Arbitration Court. The honorable member knows that when both parties appearing in a ease before the industrial Court are opposed to the appearance of legal practitioners, legal representatives are in the Court and sit directly behind the employers' representative, and actually speak to the Court through their representative. Legal gentlemen thus appearing do not do it for amusement, but because they are paid, and when they occupy a seat behind the employers' representative they conduct the case in just the same way as if they were sitting at the table. Some years ago, when a petition was lodged to upset a Senate election, an incident occur ed which will illustrate my point. Under the electoral code it is clearly and distinctly provided that no legal practitioner shall appear in an appeal case without the consent of both parties. In the case to which I have referred, I was an interested party and objected to the appearance of legal practitioners, particularly in the preliminary hearing. In the appeal, which was heard before Mr. Justice Barton, four persons were involved, and when we met in the Judge's chambers I was surprised to find that the three gentlemen I was petitioning against walked in with solicitors to assist them. I raised the point as to whether counsel could appear, at least at the preliminary proceedings, and I was informed that they could not. Although counsel did not actually conduct the case of these men, it was noticed throughout the proceedings that not one of them attempted to speak without consulting counsel. That is what is being done in the industrial Court, and, there is only one way to keep them out, and that is by inserting such a provision as I have suggested.


Mr Brennan - Then it will be necessary to fix a radius of 5 miles.


Mr BLUNDELL - I am not dealing with the absurdities of the position.


Mr Brennan - There would be nothing left.


Mr BLUNDELL - The honorable member had better inform the trade unionists who desire this particular amendment that it is absurd and silly, as they know where the boot pinches, and* who has to pay for the work done. I know why organizations engage legal assistance, and if honorable members had sat in the Court as I have in connexion with industrial cases, they would understand the position. The employers' representative sits at the table with a leading solicitor behind him, and it is felt that the employees' representative might just as well also have the assistance of counsel.The average trade union secretary, or member of the trade union, could appear in these cases and do just as well as a legal practitioner, but foolishly they have the assistance of counsel, with the result that they spend their accumulated funds, and very often have to make a levy.


Mr Brennan - In two years' time a union secretary will become as bad as a lawyer.

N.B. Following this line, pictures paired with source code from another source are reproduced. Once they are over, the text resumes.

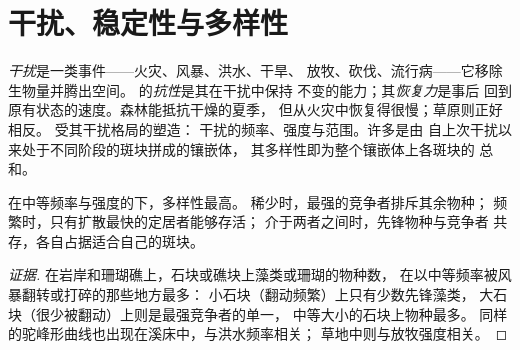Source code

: \section{干扰、稳定性与多样性}

\begin{definition}[干扰、抗性与恢复力]\label{def:b1:ecosystem-dynamics:disturbance}
\emph{干扰}是一类事件——火灾、风暴、洪水、干旱、
放牧、砍伐、流行病——它移除生物量并腾出空间。
的\emph{抗性}是其在干扰中保持
不变的能力；其\emph{恢复力}是事后
回到原有状态的速度。森林能抵抗干燥的夏季，
但从火灾中恢复得很慢；草原则正好相反。
受其干扰格局的塑造：
干扰的频率、强度与范围。许多是由
自上次干扰以来处于不同阶段的斑块拼成的镶嵌体，
其多样性即为整个镶嵌体上各斑块的
总和。
\end{definition}

\begin{proposition}[中度干扰假说]\label{prop:b1:ecosystem-dynamics:idh}
在中等频率与强度的下，多样性最高。
稀少时，最强的竞争者排斥其余物种；
频繁时，只有扩散最快的定居者能够存活；
介于两者之间时，先锋物种与竞争者
共存，各自占据适合自己的斑块。
\end{proposition}
\begin{proof}[证据]
在岩岸和珊瑚礁上，石块或礁块上藻类或珊瑚的物种数，
在以中等频率被风暴翻转或打碎的那些地方最多：
小石块（翻动频繁）上只有少数先锋藻类，
大石块（很少被翻动）上则是最强竞争者的单一，
中等大小的石块上物种最多。
同样的驼峰形曲线也出现在溪床中，与洪水频率相关；
草地中则与放牧强度相关。
\end{proof}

Mr BLUNDELL - I do not think that any trade union secretary is likely to become as bad as a lawyer. I ask the House to realize that if we desire to make industrial legislation effective and prevent trade unionists from preaching the doctrine of direct action, we shall have to show them that arbitration is cheap, and that it will not cost them as much to go to the Court as it will to strike. Honorable members opposite know as well as I do that in many cases it has cost industrial unions as much to appear before the ArbitrationCourt as a strike would have involved. In the Bootmakers' and Builders' Labourers cases five or six strikes could have been successfully carried out for the money that was spent in going to the Court, and the industrial unionists of to-day that adopt constitutional methods have to pay as much as if they went on strike. In disputes between employees and employers, unionists do not desire to go to the Court, knowing that legal technicalities in every shape or form will be raised, and one of the best means of making arbitration effective is by inserting a provision to debar legal men from appearing. It is also very desirable that provision should be made to prevent industrial cases being heard in a building that resembles a Court, or before a person who is associated with the legal profession. The amendment I have moved has the support of trade unionists, and as it will be the means of facilitating the hearing of cases I ask honorable members to accept it.